While the song and its legacy were engraved in just one live performance, the complementing music video, its choreography and the singer’s new sexy avatar have forever become embedded with Spears’ legacy.
Bizarrely enough though, the song (which actually was written for Janet Jackson, who famously turned it down) in many ways premonitions the state of Spears for the years that followed. “I’m A Slave 4 U” was written and intended as a love song depicting the lengths a lover will go to please her man while killing it on the dancefloor. Of course, as we’ve now seen and has been documented over the course of the last many years, Spears herself was enslaved by her family and her “team.”

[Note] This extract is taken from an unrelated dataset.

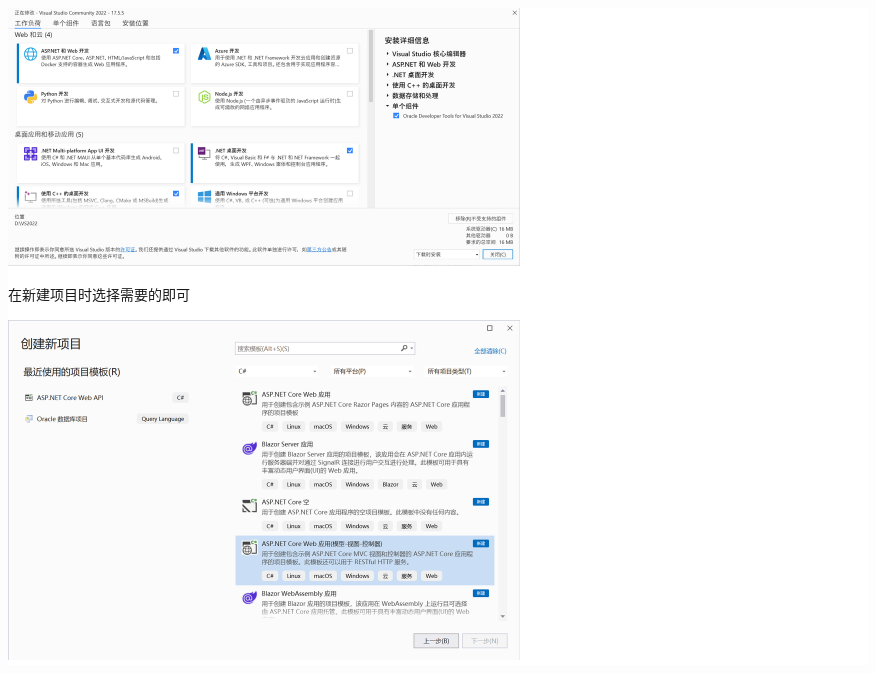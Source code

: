 <img src="./assets/image-20230514173501379.png" alt="image-20230514173501379" style="zoom: 50%;" />

在新建项目时选择需要的即可

<img src="./assets/image-20230514173734612.png" alt="image-20230514173734612" style="zoom:50%;" />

The intro lyrics “I know I may be young, but, I’ve got feelings too” carry so much more depth and heaviness now knowing all the challenges the singer faced towards actually being able to do “what I feel like doing.”
The song in many ways became a rally cry of the “Free Britney” movement that played a pivotal role in raising awareness for the “slaved” Britney. Whether it was the press, her family, the label, her sponsors or her boyfriends of the time, Spears experienced a level of pressure and publicity that would be challenging for anyone to cope with — she literally had become the most famous female pop star of the time. And just being in the vicinity of the star brought financial benefits that clearly no one wished to see suffer even at the expense of the singer.
While we can celebrate the singer’s freedom today, there is no denying that we enabled much of what Spears faced, and only when we look at ourselves in the mirror and accept that and not “deny it” or “try to hide it,” will we make sure no young artist ever is or feels enslaved again.